Sandy leads you to an excellent article on ED Bites, a weight site I was previously unaware of and have subsequently linked in my Size Acceptance blog roll.

Wednesday, May 09, 2007

Signposts to Sanity

Where your lovin' Granny points you at some other folks' really good stuff.

I'm getting a regional training together for the Teens In Action groups in Juneau, Craig, and Sitka this weekend. So, I'm going to direct you to other people and concentrate all my time on last minute arrangements. And trying to figure out why my e-mails to Sitka didn't arrive and didn't get kicked back so that I would know they hadn't arrived.

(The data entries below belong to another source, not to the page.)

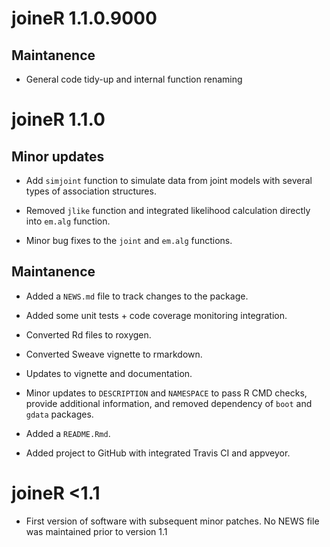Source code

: # joineR 1.1.0.9000

## Maintanence

* General code tidy-up and internal function renaming

# joineR 1.1.0

## Minor updates

* Add `simjoint` function to simulate data from joint models with several types of association structures.

* Removed `jlike` function and integrated likelihood calculation directly into `em.alg` function.

* Minor bug fixes to the `joint` and `em.alg` functions.

## Maintanence

* Added a `NEWS.md` file to track changes to the package.

* Added some unit tests + code coverage monitoring integration.

* Converted Rd files to roxygen.

* Converted Sweave vignette to rmarkdown.

* Updates to vignette and documentation.

* Minor updates to `DESCRIPTION` and `NAMESPACE` to pass R CMD checks, provide additional information, and removed dependency of `boot` and `gdata` packages.

* Added a `README.Rmd`.

* Added project to GitHub with integrated Travis CI and appveyor.

# joineR <1.1

* First version of software with subsequent minor patches. No NEWS file was maintained prior to version 1.1



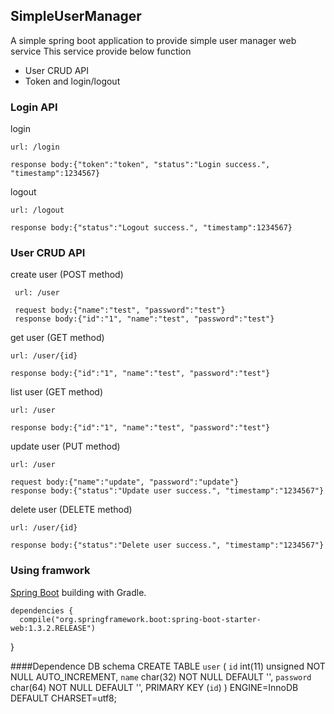 ## SimpleUserManager
A  simple spring boot application to provide simple user manager web service
This service provide below function

- User CRUD API
- Token and login/logout

### Login API
login

	url: /login
	
	response body:{"token":"token", "status":"Login success.", "timestamp":1234567}

logout

	url: /logout

	response body:{"status":"Logout success.", "timestamp":1234567}

### User CRUD API
create user (POST method)

	 url: /user
	  
	 request body:{"name":"test", "password":"test"}
	 response body:{"id":"1", "name":"test", "password":"test"}

get user (GET method)	 

	url: /user/{id}
	
	response body:{"id":"1", "name":"test", "password":"test"}

list user (GET method)

	url: /user

	response body:{"id":"1", "name":"test", "password":"test"}

update user (PUT method)

	url: /user
	
	request body:{"name":"update", "password":"update"}
	response body:{"status":"Update user success.", "timestamp":"1234567"}

delete user (DELETE method)

	url: /user/{id}

	response body:{"status":"Delete user success.", "timestamp":"1234567"}



### Using framwork
[Spring Boot](http://projects.spring.io/spring-boot/)
building with Gradle.
	
	dependencies {
	  compile("org.springframework.boot:spring-boot-starter-web:1.3.2.RELEASE")
}

####Dependence DB schema
	CREATE TABLE `user` (
	  `id` int(11) unsigned NOT NULL AUTO_INCREMENT,
	  `name` char(32) NOT NULL DEFAULT '',
	  `password` char(64) NOT NULL DEFAULT '',
	  PRIMARY KEY (`id`)
	) ENGINE=InnoDB DEFAULT CHARSET=utf8;

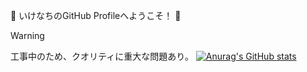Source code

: :ghost: いけなちのGitHub Profileへようこそ！ :ghost:
> [!WARNING]  
> 工事中のため、クオリティに重大な問題あり。
[![Anurag's GitHub stats](https://github-readme-stats.vercel.app/api?username=anuraghazra)](https://github.com/anuraghazra/github-readme-stats?theme=gruvbox)
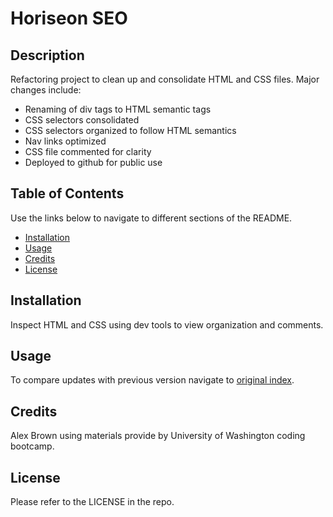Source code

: # Horiseon SEO

## Description

Refactoring project to clean up and consolidate HTML and CSS files. Major changes include:

- Renaming of div tags to HTML semantic tags
- CSS selectors consolidated
- CSS selectors organized to follow HTML semantics
- Nav links optimized
- CSS file commented for clarity
- Deployed to github for public use

## Table of Contents

Use the links below to navigate to different sections of the README.

- [Installation](#installation)
- [Usage](#usage)
- [Credits](#credits)
- [License](#license)

## Installation

Inspect HTML and CSS using dev tools to view organization and comments.

## Usage

To compare updates with previous version navigate to [original index](./index-original.html).

## Credits

Alex Brown using materials provide by University of Washington coding bootcamp.

## License

Please refer to the LICENSE in the repo.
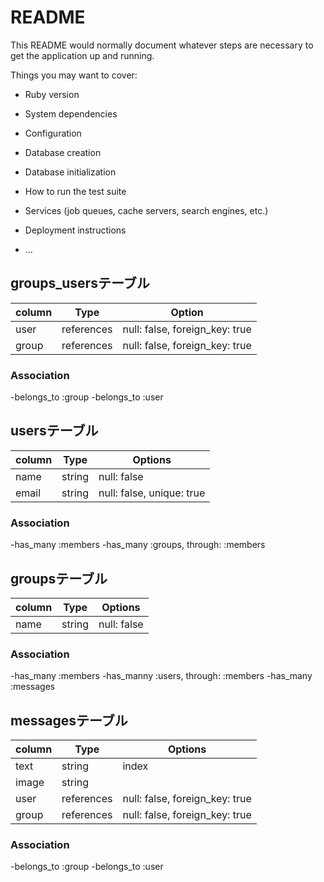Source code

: # README

This README would normally document whatever steps are necessary to get the
application up and running.

Things you may want to cover:

* Ruby version

* System dependencies

* Configuration

* Database creation

* Database initialization

* How to run the test suite

* Services (job queues, cache servers, search engines, etc.)

* Deployment instructions

* ...


## groups_usersテーブル

|column|Type|Option|
|------|----|------|
|user|references|null: false, foreign_key: true|
|group|references|null: false, foreign_key: true|

### Association
-belongs_to :group
-belongs_to :user


## usersテーブル

|column|Type|Options|
|------|----|-------|
|name|string|null: false|
|email|string|null: false, unique: true|

### Association
-has_many :members
-has_many :groups, through: :members


## groupsテーブル
|column|Type|Options|
|------|----|-------|
|name|string|null: false|

### Association
-has_many :members
-has_manny :users, through: :members
-has_many :messages


## messagesテーブル

|column|Type|Options|
|------|----|-------|
|text|string|index|
|image|string|
|user|references|null: false, foreign_key: true|
|group|references|null: false, foreign_key: true|

### Association
-belongs_to :group
-belongs_to :user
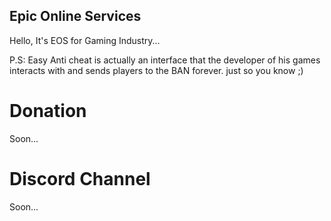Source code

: ## Epic Online Services

Hello, It's EOS for Gaming Industry...

P.S: Easy Anti cheat is actually an interface that the developer of his games interacts with and sends players to the BAN forever. just so you know ;)

# Donation

Soon...

# Discord Channel

Soon...
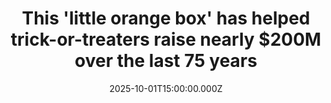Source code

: ---
title: "This 'little orange box' has helped trick-or-treaters raise nearly $200M over the last 75 years"
date: 2025-10-01T15:00:00.000Z
category: Human Kindness
externalLink: "https://www.goodgoodgood.co/articles/trick-or-treat-for-unicef"
image: ""
excerpt: "The “little orange box” tradition continues again this Halloween.…"
---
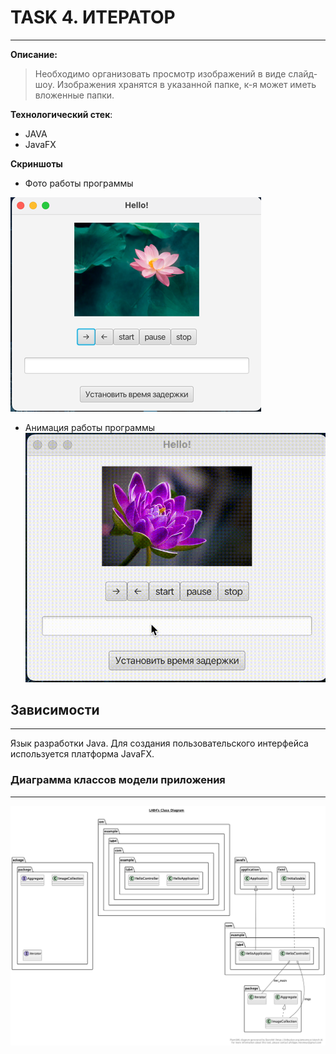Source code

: [1]:example/img.png
[2]:example/example.gif
[3]:example/lab4-dimClass.png


# TASK 4. ИТЕРАТОР

---
**Описание:** 

> Необходимо организовать просмотр изображений в виде слайд-шоу. 
> Изображения хранятся в указанной папке, 
> к-я может иметь вложенные папки.

**Технологический стек**:
* JAVA
* JavaFX

**Скриншоты**
* Фото работы программы

![ФОТО][1]
* Анимация работы программы
![ФОТО][2]

## Зависимости

---
Язык разработки Java. 
Для создания пользовательского интерфейса используется платформа JavaFX.

### Диаграмма классов модели приложения

---
![ФОТО][3]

Over at Junkfood Science, on May 8, Sandy Szwarc discussed how risk factors frighten us in her post The Greatest Myth of Health Risk Factors
Why do studies continue to find that health risk factors don’t actually predict who will succumb to disease or die early?
***
The answer comes down to what we’ve been misled to believe about risk factors. These misconceptions are the key to successfully scaring us about our health, food and life; the key to compelling us to do things proactively “for our health” that don’t really make all that much difference; and the key to identifying and blaming “bad” people, foods and lifestyles.
***
Dr. Malcomb Kendricks, Medical Director of Adelphi Lifelong Learning, Cheshire, UK, estimates that about 1,000 risk factors have now been identified for heart disease. And there are countless numbers for cancer. Just about everything, it seems, can cause cancer. Wearing a bra is a risk factor for breast cancer, wearing boxers a risk factor for prostate cancer, and eating (anything!) is a risk factor for most everything. Consuming a lot or too little garlic, red wine, chocolate, fat, red meat, whole grains, sugar, or produce; and having migraines, bad teeth, pot bellies, dark skin and big noses — have all been made a risk factor for something. And they’re sure to change tomorrow. It’s little wonder that we’re all nervous wrecks.
***
All that the term “risk factor” means is that a researcher has found a correlation between two variables. We get risk factors from epidemiology. And it’s easy to take a group of people and pull out endless correlations between those with and without some disease and produce another health “risk factor.” And something else to scare us with.
***
Remember: a risk factor is just a correlation.
***
The public has been convinced, however, to give risk factors such importance that it’s affected our very concept of what it means to be healthy. Rather than realize that most of us are healthy most of the time and only occasionally get sick and then get better again; it’s become widely believed that healthy young people need regular medical attention and constant diligence to stay healthy because we’re all at risk.
Then go to the Alternet article on Rosie O'Donnell by Jeanine Plant to look at just what makes this very opinionated star so very popular. Perhaps being true to yourself is appreciated by the public.
That she attracted the ire of Tom Delay, managed to stir up controversy with the Donald Trumps of the world, and often gets the conservative media machine in a tizzy bespeaks her power. That such a progressive force is in such high demand and so threatening to conservative men is a happy reminder that the sea change we saw last November is real and not going away, even though she is.
And then take a trip to CommonDreams.org and read Lee Iaccoca's Where Have All The Leaders Gone?.
Am I the only guy in this country who’s fed up with what’s happening? Where the hell is our outrage? We should be screaming bloody murder. We’ve got a gang of clueless bozos steering our ship of state right over a cliff, we’ve got corporate gangsters stealing us blind, and we can’t even clean up after a hurricane much less build a hybrid car. But instead of getting mad, everyone sits around and nods their heads when the politicians say, “Stay the course.”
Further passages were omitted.